▶ [EXERCISE MATERIALS]:
┌──

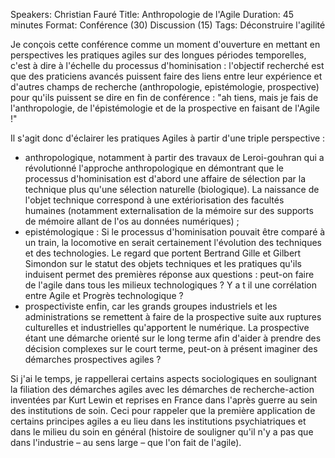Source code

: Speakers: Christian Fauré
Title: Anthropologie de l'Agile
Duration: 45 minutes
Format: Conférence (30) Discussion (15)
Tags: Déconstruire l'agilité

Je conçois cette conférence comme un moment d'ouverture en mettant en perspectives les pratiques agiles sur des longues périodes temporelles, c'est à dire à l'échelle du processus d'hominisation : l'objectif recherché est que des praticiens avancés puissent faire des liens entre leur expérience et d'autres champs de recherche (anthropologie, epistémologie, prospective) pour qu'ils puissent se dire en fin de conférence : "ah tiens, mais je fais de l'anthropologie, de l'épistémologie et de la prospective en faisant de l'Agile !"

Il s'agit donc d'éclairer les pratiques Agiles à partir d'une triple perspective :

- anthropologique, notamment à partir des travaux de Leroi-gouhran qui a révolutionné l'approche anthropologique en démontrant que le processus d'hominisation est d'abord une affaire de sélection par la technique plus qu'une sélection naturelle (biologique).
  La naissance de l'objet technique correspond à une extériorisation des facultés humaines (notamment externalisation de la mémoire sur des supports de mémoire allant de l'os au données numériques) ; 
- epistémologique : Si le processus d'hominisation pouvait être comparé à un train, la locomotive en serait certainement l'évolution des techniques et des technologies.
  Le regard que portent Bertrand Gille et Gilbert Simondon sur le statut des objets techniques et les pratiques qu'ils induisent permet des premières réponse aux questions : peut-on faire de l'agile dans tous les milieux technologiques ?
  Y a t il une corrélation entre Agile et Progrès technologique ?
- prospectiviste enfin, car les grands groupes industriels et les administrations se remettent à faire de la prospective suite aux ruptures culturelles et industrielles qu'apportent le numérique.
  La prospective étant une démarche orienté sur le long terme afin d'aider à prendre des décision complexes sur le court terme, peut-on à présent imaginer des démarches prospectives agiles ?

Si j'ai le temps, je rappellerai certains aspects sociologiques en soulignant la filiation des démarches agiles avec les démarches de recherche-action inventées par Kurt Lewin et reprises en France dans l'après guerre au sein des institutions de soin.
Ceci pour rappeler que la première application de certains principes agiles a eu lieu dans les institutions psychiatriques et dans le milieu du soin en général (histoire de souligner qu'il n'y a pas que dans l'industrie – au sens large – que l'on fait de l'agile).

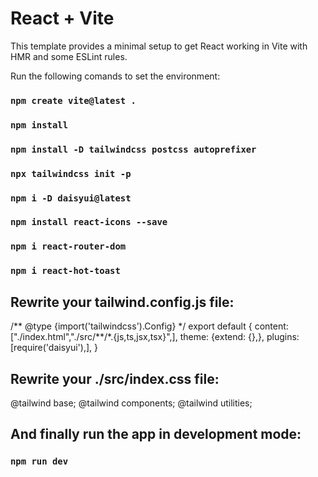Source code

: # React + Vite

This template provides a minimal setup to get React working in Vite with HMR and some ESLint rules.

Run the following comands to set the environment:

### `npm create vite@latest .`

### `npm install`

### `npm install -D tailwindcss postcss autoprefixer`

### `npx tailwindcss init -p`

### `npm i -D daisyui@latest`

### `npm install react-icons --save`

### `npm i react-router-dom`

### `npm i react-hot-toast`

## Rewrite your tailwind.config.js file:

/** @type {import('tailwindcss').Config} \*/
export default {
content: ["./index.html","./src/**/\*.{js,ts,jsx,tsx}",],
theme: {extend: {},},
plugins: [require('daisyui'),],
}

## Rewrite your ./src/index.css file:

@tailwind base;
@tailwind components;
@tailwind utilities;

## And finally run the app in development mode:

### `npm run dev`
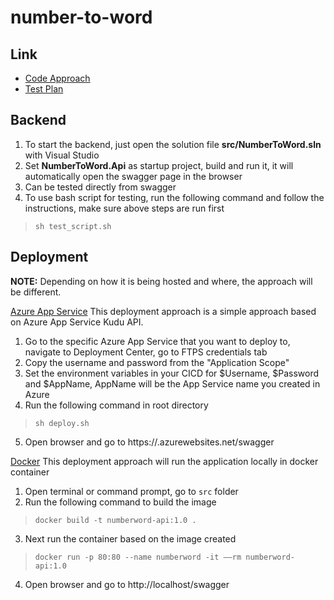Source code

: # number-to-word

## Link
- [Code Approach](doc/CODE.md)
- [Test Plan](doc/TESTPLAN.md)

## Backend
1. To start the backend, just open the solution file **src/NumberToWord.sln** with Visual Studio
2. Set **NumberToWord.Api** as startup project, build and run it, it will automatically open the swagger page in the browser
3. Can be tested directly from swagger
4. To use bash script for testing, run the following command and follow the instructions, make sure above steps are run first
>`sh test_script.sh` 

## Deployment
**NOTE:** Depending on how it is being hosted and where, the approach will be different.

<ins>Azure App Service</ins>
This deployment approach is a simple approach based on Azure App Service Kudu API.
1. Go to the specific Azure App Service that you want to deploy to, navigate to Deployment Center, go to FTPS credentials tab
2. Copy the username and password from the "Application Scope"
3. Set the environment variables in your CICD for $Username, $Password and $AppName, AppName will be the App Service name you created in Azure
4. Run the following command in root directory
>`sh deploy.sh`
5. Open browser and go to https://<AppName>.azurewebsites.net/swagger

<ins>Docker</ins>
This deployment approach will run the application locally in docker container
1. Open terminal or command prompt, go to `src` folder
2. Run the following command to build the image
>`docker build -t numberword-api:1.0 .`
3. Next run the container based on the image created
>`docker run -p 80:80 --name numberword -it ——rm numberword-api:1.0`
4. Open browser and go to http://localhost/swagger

└──

▶ [WORK INSTRUCTIONS]: Everything from the line with "Speakers: Christian Fauré" through the line with "Il s'agit donc" should be written out exactly as it appears above, end lines included, and nothing outside that range.

▶ [COMPLETED TASK]:
: Speakers: Christian Fauré
Title: Anthropologie de l'Agile
Duration: 45 minutes
Format: Conférence (30) Discussion (15)
Tags: Déconstruire l'agilité

Je conçois cette conférence comme un moment d'ouverture en mettant en perspectives les pratiques agiles sur des longues périodes temporelles, c'est à dire à l'échelle du processus d'hominisation : l'objectif recherché est que des praticiens avancés puissent faire des liens entre leur expérience et d'autres champs de recherche (anthropologie, epistémologie, prospective) pour qu'ils puissent se dire en fin de conférence : "ah tiens, mais je fais de l'anthropologie, de l'épistémologie et de la prospective en faisant de l'Agile !"

Il s'agit donc d'éclairer les pratiques Agiles à partir d'une triple perspective :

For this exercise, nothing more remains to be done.